It would be absurd to expect DHS to show good faith on “free speech zones” when the feds have already proclaimed that it is a crime for citizens to videotape ICE officers in public. As Fox News’ Minneapolis reported, “A DHS bulletin issued last June identified the use of cameras, live-streaming interactions with officers, and video recording at protests as ‘unlawful civil unrest’ tactics and ‘threats.’” The DHS Assistant Secretary for Public Affairs asserted last summer that “videotaping ICE law enforcement and posting photos and videos of them online is doxing our agents…[We] will prosecute those who illegally harass ICE agents to the fullest extent of the law.” An ongoing lawsuit claims that Noem “established, sanctioned, and ratified an agency policy of treating video recording of DHS agents in public as a threat that may be responded to with force and addressed as a crime.” Going back almost a decade, federal appeals courts have unanimously ruled that “there is a First Amendment right to record police activity in public.”

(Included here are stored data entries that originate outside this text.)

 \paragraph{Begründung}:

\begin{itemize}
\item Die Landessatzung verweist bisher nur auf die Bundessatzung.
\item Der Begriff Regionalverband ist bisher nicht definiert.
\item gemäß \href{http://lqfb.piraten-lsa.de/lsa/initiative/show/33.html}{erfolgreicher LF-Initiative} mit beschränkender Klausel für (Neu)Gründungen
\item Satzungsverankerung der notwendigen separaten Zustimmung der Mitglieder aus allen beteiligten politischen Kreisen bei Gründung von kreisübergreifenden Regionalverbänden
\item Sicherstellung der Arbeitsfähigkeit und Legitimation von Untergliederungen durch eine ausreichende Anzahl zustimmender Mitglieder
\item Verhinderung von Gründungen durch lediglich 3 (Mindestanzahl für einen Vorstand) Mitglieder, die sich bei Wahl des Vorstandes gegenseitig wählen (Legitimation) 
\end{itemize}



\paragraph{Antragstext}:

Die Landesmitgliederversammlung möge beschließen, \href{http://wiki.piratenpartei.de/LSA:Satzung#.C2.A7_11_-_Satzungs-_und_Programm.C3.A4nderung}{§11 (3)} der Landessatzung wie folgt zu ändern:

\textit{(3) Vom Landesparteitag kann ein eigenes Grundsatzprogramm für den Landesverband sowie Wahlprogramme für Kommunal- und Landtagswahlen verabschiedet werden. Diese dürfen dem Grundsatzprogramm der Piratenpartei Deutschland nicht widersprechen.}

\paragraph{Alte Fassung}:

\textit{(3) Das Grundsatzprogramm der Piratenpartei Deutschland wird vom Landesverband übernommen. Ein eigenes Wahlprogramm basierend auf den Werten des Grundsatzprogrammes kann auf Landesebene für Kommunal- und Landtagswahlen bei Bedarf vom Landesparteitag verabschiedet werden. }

Protesting federal abuses doesn’t entitle angry citizens to commit violence or trespass. Some Minnesota protestors deserve to be arrested—the same way that a smattering of the protestors who destroyed property or assailed police on January 6, 2021 at the U.S. Capitol deserved arrest. Simply because some people are jerks doesn’t mean everyone else within city limits forfeits their constitutional rights. The anti-ICE knuckleheads who outrageously intruded in a private church in Minneapolis and disrupted its religious service last Sunday deserve to be punished.
Free speech zones are a pre-emptive strike against American freedom. To designate a free speech zone is to delegitimize free speech everywhere outside the pen. It is absurd to presume that no one has the right to get close enough to holler at a politician. If federal policymakers cannot stand to hear angry protests, they should commit fewer outrages.